• What you need to do: Would you give the number of lines in the entries that contain the word "width"? Nothing else is needed.

[Saved data entries]
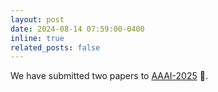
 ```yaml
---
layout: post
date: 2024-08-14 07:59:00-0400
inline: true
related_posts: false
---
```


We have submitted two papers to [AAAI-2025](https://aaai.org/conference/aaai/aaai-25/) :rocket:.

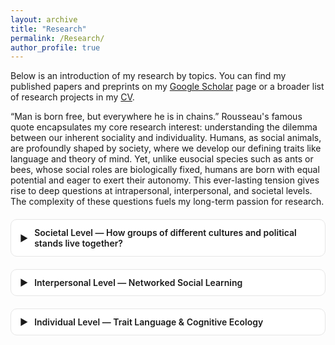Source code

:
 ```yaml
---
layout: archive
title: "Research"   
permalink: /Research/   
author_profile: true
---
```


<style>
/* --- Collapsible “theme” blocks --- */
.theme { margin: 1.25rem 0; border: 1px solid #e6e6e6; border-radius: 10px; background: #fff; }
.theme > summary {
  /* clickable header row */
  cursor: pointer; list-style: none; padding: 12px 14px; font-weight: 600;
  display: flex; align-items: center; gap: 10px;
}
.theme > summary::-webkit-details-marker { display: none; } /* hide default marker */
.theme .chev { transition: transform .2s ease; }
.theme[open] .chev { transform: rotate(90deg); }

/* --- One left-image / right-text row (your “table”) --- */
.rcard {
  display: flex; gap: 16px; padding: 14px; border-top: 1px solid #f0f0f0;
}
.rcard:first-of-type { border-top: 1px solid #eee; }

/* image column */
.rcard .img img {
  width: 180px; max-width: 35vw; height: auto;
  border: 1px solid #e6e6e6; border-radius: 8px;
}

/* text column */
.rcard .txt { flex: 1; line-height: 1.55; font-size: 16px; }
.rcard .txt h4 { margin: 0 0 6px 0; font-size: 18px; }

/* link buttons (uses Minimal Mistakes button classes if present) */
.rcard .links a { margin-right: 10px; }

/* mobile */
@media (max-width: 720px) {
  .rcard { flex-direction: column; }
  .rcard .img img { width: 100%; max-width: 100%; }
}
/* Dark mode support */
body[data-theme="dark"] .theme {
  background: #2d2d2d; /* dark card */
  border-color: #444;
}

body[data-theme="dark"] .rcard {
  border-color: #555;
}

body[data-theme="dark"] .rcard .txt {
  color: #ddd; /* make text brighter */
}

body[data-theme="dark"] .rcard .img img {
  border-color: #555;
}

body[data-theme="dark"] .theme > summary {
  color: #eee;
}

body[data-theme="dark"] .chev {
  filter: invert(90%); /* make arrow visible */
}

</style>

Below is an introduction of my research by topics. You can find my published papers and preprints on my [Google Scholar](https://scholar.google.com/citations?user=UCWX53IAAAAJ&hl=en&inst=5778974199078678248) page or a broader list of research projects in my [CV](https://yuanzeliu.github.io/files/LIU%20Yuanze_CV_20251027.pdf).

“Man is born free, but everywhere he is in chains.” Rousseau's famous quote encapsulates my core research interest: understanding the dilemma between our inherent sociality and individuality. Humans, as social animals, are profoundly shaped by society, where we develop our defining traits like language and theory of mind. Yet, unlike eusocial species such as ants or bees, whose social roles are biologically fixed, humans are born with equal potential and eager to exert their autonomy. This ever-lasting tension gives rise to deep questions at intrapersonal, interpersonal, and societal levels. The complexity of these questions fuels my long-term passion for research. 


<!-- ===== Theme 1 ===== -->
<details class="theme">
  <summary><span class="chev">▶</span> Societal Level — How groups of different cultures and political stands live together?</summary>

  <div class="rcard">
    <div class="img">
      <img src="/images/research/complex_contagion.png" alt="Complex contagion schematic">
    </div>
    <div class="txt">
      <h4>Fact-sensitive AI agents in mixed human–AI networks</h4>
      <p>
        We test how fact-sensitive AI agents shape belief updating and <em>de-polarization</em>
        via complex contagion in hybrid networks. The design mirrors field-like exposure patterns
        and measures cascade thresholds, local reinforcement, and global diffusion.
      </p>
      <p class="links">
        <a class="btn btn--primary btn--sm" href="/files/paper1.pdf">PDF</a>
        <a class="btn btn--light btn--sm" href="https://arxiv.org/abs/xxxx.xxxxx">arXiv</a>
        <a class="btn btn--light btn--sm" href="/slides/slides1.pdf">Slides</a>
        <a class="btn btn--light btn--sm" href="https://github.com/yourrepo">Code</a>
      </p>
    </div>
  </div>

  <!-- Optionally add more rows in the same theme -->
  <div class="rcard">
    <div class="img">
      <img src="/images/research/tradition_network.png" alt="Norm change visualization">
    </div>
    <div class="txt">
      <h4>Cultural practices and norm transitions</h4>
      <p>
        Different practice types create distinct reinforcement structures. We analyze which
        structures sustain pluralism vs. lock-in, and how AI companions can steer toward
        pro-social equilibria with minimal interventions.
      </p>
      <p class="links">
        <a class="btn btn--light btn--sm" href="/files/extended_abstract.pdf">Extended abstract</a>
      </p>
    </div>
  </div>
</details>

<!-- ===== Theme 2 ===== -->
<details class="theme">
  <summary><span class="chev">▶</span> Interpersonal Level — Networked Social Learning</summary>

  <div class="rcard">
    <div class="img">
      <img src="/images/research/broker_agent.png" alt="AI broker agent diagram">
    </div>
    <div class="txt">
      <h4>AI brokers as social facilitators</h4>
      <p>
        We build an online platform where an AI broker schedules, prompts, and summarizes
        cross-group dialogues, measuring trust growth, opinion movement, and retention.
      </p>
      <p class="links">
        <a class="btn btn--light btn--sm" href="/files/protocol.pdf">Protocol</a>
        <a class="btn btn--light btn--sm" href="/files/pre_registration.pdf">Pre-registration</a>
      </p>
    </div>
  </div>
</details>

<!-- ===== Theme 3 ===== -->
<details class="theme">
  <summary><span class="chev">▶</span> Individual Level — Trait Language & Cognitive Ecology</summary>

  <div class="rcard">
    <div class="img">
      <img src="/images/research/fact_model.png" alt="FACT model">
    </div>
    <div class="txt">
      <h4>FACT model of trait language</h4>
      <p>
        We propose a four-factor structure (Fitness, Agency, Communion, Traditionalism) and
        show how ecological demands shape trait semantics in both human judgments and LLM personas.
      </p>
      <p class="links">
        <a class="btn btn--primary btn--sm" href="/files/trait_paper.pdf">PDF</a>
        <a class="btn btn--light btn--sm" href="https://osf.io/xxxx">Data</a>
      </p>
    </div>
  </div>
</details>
--
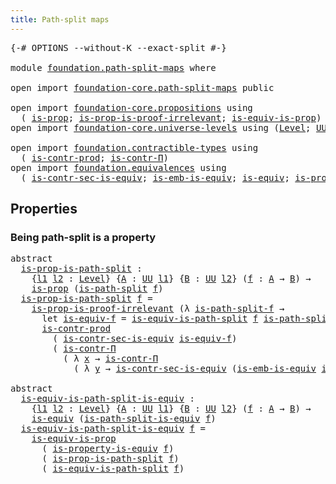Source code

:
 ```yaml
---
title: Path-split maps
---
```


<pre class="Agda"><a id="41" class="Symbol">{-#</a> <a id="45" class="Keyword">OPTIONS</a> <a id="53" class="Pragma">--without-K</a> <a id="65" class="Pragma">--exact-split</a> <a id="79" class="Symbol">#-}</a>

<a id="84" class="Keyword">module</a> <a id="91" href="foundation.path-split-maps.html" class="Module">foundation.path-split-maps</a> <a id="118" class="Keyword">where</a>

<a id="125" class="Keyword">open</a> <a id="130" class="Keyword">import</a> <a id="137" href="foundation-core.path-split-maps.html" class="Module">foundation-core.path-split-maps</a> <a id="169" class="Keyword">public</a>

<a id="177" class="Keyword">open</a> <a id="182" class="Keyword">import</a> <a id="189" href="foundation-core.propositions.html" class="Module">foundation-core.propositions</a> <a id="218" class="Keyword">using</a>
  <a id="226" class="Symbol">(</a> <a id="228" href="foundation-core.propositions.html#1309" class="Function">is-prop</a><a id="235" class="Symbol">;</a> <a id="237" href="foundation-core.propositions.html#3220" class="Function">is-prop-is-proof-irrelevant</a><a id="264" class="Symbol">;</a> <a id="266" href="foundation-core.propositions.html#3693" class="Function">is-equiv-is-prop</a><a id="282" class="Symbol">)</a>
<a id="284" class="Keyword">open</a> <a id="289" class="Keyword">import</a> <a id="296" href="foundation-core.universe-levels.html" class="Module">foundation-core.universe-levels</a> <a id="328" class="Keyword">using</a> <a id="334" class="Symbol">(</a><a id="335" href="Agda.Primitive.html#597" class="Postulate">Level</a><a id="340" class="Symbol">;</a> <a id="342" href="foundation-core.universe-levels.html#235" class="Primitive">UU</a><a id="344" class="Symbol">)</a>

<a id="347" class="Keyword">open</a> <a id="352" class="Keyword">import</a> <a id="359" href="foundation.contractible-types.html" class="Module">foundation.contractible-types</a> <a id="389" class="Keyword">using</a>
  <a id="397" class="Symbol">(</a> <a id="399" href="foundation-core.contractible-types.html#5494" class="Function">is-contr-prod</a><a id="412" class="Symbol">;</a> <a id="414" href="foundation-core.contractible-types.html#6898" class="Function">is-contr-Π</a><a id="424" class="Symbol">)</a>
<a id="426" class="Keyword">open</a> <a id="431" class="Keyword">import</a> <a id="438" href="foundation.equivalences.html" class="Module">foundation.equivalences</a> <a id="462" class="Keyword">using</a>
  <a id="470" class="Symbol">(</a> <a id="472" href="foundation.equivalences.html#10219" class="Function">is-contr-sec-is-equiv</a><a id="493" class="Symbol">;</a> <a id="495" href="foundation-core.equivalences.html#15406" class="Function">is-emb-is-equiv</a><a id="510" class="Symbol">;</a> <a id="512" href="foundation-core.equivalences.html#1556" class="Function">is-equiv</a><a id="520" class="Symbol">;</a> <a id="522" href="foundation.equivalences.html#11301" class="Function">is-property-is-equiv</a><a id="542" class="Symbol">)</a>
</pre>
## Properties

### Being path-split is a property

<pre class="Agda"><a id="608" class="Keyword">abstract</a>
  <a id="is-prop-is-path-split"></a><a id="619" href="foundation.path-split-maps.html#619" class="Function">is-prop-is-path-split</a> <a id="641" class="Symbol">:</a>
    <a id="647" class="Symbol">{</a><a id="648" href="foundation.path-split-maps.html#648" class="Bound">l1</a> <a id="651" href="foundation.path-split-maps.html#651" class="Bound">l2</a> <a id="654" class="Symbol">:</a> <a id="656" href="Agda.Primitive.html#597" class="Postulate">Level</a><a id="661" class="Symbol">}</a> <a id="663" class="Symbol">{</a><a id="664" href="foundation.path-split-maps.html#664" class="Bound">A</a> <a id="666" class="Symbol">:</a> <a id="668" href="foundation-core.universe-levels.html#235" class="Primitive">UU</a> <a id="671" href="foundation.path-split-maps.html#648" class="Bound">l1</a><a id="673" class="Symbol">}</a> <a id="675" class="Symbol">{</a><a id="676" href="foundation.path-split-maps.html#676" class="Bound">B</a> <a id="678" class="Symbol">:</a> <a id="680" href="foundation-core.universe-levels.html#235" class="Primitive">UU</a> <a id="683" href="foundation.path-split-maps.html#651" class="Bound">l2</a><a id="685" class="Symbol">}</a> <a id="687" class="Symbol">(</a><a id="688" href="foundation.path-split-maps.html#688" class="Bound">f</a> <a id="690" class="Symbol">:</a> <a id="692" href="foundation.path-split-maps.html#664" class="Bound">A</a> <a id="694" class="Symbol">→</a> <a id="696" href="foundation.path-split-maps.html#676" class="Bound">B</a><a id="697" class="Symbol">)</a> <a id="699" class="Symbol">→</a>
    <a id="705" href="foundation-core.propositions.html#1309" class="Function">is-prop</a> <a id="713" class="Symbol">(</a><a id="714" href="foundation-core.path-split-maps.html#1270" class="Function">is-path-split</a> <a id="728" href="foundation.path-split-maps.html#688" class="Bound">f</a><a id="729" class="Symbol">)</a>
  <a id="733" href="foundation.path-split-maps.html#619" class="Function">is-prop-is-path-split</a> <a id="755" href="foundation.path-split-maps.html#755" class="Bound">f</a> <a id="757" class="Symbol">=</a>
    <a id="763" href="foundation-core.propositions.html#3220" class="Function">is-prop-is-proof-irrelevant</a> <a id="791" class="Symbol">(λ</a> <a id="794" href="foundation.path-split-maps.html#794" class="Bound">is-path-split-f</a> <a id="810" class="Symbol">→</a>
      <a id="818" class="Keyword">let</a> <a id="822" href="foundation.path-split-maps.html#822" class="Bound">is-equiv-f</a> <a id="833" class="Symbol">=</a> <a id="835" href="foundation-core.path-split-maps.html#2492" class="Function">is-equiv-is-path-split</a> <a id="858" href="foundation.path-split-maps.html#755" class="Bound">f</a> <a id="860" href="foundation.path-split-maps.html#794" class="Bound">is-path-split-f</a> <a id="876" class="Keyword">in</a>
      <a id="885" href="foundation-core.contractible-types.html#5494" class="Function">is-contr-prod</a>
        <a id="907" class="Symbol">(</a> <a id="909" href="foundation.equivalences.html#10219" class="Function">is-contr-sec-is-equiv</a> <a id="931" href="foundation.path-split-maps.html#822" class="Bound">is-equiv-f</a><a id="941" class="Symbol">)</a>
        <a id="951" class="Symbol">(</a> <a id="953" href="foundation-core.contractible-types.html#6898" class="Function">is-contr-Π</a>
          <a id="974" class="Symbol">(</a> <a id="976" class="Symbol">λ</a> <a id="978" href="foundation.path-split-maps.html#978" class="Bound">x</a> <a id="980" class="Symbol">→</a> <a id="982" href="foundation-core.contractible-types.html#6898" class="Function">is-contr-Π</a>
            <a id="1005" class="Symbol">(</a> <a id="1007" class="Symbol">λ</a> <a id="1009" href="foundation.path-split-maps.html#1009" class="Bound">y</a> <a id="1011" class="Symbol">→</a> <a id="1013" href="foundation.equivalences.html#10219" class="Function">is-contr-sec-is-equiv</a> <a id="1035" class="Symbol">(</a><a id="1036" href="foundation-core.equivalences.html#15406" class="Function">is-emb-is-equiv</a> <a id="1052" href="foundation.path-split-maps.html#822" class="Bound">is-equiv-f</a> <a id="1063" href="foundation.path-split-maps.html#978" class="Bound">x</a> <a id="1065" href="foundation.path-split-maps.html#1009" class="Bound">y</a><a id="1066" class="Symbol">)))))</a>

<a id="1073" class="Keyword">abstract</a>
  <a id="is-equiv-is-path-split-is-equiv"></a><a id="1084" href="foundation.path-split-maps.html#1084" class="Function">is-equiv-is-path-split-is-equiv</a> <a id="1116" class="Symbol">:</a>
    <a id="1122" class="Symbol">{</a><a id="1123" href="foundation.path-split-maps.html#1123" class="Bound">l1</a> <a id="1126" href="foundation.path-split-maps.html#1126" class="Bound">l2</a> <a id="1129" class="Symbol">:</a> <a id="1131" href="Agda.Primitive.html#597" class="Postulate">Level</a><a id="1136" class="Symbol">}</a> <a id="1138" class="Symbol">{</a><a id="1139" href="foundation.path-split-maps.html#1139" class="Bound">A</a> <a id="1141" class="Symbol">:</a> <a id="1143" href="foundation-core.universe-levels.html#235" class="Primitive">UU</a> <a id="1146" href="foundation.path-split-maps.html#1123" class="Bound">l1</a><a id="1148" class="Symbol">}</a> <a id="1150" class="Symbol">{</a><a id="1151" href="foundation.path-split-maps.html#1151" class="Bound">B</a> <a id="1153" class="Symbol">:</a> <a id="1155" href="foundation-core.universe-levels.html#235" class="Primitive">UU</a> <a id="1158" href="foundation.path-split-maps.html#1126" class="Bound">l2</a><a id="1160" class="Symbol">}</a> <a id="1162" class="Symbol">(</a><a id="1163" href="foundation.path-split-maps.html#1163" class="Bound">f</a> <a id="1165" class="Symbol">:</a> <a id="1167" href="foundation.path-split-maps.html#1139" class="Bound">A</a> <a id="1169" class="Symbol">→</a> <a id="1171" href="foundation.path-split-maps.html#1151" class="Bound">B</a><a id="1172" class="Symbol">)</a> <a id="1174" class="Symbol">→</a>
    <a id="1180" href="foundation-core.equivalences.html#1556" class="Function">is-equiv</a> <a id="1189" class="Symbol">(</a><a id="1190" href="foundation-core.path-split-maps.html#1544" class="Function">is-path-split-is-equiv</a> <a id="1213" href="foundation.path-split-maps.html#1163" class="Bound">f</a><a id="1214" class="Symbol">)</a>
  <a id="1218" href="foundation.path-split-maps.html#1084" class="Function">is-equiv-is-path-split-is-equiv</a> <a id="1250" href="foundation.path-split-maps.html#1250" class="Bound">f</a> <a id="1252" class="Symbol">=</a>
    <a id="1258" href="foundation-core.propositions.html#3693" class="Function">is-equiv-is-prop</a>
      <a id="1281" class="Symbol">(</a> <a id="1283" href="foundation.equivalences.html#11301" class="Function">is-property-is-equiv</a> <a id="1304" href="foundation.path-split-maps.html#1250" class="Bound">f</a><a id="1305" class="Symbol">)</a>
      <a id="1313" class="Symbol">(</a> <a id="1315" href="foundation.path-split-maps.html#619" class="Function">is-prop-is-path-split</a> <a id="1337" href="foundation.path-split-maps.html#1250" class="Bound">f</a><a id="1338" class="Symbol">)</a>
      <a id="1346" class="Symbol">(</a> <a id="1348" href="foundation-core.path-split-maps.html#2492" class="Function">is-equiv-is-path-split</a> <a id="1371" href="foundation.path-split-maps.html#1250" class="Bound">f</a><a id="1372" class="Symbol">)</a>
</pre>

• Solution to this problem: 3